Aug 31, 2023, 4:02:41 PM8/31/23

to Wazuh | Mailing List

Hi Johny. Thanks for using Wazuh.

I'll take a look at your case, I'll be back soon.
Greetings

Johny Novent

unread,

Aug 31, 2023, 10:34:58 PM8/31/23

to Wazuh | Mailing List

Thank you Jorge Eduardo for your time and support

I'll be waiting for your answer

Regards

Johny

Johny Novent

unread,

Aug 31, 2023, 10:49:35 PM8/31/23

to Wazuh | Mailing List

Recently I found the following errors with the logs paths

When I check the logs for any errors or changes, I see the same error in the paths

/var/ossec/logs/ossec.log

In the path

tail -f /var/ossec/logs/integrations.log

I think that the error is caused for this

when I try to run the code with python3 the script custom-w2thive.py

It can't find the module thehive4py ......but why ??

The module was installed or no ??

when I run the following command thehive4py is installed

# /var/ossec/framework/python/bin/pip3 install thehive4py==1.8.1

I have this in my packages and this is my python3

# python3 --version

Python 3.6.8

------

I can't see thehive4py in pip3 list

# pip3 list

DEPRECATION: The default format will switch to columns in the future. You can use --format=(legacy|columns) (or define a format=(legacy|columns) in your pip.conf under the [list] section) to disable this warning.

asn1crypto (0.24.0)

cffi (1.11.5)

chardet (3.0.4)

configobj (5.0.6)

cryptography (2.3)

dbus-python (1.2.4)

decorator (4.2.1)

ethtool (0.14)

file-magic (0.3.0)

gpg (1.10.0)

idna (2.5)

iniparse (0.4)

isc (2.0)

jmespath (0.9.0)

netifaces (0.10.6)

nftables (0.1)

pciutils (2.3.6)

perf (0.1)

pip (9.0.3)

ply (3.9)

pycairo (1.16.3)

pycparser (2.14)

pygobject (3.28.3)

pyinotify (0.9.6)

pyOpenSSL (18.0.0)

PySocks (1.6.8)

python-dateutil (2.6.1)

python-dmidecode (3.12.2)

python-linux-procfs (0.6)

pyudev (0.21.0)

PyYAML (3.12)

requests (2.20.0)

rhnlib (2.8.6)

rpm (4.14.2)

schedutils (0.6)

selinux (2.9)

sepolicy (1.1)

setools (4.2.2)

setroubleshoot (1.1)

setuptools (39.2.0)

six (1.11.0)

slip (0.6.4)

slip.dbus (0.6.4)

sos (3.8)

SSSDConfig (2.2.3)

subscription-manager (1.28.32)

syspurpose (1.28.32)

systemd-python (234)

urllib3 (1.24.2)

I hope you can help me with this

Regards

Johny

Jorge Eduardo Molas

unread,

Sep 1, 2023, 11:37:23 AM9/1/23

to Wazuh | Mailing List

Hi there!

I apologize for the delay. I understand that you have already identified an issue with the Python library. In order to troubleshoot, we need to verify a few points.

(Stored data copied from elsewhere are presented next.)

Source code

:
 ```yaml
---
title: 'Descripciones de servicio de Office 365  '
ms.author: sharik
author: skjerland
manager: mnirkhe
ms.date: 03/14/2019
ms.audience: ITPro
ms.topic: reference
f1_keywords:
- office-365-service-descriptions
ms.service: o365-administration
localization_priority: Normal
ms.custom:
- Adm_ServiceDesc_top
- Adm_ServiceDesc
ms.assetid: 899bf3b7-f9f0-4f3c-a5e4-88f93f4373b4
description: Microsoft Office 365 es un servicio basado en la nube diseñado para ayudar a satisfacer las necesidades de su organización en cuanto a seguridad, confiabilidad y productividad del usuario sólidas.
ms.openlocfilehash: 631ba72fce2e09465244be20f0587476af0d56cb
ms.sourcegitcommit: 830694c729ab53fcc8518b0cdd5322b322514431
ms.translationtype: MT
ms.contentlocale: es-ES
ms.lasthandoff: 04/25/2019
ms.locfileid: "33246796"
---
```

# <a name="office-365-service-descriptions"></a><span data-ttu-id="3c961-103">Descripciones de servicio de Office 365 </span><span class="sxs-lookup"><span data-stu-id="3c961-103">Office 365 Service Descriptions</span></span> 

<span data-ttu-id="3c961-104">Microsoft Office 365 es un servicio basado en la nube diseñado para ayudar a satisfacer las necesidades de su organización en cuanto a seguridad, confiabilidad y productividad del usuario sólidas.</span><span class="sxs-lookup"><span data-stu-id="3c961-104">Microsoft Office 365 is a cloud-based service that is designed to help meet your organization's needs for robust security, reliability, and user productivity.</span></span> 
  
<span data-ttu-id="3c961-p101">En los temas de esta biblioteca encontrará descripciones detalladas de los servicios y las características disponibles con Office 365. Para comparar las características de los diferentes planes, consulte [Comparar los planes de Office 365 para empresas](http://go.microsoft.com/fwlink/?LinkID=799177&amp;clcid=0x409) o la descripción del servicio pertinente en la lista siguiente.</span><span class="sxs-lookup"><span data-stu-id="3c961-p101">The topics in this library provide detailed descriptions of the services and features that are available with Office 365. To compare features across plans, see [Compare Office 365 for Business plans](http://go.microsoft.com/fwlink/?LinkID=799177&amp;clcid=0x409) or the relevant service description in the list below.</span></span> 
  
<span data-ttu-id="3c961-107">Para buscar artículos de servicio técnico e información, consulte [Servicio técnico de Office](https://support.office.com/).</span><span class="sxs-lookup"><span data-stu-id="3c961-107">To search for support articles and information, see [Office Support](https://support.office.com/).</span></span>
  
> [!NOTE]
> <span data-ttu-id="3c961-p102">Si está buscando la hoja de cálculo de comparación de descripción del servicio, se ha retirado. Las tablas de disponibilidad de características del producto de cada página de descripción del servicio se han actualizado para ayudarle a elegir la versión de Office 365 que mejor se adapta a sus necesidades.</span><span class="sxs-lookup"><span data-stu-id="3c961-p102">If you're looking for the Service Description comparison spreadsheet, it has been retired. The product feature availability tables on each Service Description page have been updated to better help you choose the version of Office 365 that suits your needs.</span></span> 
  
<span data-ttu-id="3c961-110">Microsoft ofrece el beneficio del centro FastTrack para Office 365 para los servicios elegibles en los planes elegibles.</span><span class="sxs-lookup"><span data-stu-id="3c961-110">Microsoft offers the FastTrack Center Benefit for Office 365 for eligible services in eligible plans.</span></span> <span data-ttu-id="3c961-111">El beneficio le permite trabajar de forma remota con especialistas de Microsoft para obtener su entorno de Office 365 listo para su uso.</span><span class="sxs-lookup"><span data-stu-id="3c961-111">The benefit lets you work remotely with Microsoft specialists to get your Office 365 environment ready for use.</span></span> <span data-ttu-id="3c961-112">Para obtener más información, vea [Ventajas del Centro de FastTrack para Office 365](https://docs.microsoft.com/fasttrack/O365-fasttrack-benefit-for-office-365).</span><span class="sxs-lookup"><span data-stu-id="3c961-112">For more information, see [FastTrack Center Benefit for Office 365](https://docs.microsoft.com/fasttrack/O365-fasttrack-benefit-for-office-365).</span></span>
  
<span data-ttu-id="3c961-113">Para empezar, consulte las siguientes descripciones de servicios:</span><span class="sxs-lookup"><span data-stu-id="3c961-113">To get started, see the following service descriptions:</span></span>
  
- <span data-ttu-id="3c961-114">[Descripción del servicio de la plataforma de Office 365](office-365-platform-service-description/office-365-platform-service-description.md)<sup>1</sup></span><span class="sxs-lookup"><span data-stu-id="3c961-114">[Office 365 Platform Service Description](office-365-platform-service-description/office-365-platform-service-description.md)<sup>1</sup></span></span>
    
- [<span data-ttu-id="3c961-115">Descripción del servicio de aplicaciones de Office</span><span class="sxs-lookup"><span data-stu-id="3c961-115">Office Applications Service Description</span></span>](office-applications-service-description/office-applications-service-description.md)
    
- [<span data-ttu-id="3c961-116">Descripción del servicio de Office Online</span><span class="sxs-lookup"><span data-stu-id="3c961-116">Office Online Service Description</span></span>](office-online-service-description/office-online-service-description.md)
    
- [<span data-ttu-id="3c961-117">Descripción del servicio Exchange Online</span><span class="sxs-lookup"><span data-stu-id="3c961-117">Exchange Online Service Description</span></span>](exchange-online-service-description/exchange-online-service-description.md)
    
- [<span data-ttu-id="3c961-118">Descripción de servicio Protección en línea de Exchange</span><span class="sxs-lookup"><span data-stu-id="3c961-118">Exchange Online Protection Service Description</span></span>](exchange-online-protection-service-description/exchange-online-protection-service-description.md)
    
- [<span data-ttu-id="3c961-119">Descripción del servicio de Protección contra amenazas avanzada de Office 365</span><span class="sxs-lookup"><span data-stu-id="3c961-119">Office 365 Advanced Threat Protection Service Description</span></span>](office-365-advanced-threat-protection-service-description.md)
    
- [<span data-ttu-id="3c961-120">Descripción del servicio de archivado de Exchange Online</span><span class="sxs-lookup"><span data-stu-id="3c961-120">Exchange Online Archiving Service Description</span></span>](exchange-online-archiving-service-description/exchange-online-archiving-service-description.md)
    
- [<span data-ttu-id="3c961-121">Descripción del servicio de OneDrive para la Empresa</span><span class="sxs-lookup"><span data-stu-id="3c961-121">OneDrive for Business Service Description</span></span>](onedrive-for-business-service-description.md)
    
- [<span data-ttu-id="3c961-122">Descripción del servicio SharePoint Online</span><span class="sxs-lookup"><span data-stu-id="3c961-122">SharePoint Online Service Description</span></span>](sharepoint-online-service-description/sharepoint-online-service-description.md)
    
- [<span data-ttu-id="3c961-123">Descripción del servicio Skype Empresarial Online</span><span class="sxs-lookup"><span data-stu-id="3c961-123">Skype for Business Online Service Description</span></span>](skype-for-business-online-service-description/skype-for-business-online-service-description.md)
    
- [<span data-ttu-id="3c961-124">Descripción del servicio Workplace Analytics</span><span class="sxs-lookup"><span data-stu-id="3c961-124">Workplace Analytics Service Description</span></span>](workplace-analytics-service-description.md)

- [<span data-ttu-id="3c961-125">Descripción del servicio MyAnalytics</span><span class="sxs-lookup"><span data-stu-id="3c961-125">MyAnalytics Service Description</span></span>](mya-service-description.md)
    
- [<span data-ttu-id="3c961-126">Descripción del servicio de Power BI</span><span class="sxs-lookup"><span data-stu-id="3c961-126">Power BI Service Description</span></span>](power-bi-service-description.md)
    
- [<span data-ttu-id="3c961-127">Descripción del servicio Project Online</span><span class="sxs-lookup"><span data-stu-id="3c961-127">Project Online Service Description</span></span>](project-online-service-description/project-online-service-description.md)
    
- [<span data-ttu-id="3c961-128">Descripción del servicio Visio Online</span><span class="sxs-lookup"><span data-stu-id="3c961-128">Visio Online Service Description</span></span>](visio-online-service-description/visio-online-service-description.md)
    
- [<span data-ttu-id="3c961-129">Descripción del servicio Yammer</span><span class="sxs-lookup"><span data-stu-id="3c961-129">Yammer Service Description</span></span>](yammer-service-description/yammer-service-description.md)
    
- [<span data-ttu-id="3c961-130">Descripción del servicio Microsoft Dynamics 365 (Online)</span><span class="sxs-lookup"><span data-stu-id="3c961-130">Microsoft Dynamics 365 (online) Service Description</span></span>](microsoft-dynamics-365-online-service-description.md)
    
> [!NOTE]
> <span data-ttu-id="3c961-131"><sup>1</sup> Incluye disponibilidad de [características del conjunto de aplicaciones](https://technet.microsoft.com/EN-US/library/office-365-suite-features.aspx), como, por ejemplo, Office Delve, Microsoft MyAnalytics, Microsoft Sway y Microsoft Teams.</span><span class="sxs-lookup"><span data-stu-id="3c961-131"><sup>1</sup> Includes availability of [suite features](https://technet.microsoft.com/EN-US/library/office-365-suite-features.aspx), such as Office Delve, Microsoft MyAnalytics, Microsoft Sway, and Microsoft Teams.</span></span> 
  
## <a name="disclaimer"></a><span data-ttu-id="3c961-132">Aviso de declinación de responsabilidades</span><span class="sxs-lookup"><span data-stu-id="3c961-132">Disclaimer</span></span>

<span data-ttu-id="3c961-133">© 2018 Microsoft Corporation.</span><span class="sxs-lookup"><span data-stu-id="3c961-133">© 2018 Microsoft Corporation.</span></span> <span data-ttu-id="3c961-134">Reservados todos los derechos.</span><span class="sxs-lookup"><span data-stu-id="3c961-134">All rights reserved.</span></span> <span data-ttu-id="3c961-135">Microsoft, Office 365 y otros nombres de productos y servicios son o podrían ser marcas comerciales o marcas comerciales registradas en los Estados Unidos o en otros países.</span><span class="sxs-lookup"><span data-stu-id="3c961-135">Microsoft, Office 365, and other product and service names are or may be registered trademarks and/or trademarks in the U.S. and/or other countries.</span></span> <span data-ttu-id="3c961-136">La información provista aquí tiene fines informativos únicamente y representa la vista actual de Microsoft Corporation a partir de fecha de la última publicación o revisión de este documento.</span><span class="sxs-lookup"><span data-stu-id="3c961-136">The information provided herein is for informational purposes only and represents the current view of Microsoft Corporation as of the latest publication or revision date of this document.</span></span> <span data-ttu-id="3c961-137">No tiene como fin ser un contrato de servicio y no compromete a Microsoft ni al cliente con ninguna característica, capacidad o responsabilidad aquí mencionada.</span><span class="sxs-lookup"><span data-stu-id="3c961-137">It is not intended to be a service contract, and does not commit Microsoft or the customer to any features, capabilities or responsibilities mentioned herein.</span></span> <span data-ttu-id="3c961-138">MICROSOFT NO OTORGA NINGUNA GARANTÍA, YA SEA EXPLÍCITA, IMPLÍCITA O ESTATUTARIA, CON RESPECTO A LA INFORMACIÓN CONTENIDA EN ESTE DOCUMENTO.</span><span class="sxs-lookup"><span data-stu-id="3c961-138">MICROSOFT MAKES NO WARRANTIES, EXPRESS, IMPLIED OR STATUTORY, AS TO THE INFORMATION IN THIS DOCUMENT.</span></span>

First, please note that the blog has been tested on Wazuh 4.2.5 and TheHive version 4.1.18.

Second, we need to know what type of installation Wazuh uses - Kubernetes, Docker, Virtual Machine (OVA), or Server (and what OS?).

Third, it's possible that you haven't adequately verified the installation of thehive4py-1.8.1 if you've been using Python installed on your own host. To properly verify it, you'll need to use the embedded Python in Wazuh, located at /var/ossec/framework/python/bin. Use the command "./pip3 list" to verify.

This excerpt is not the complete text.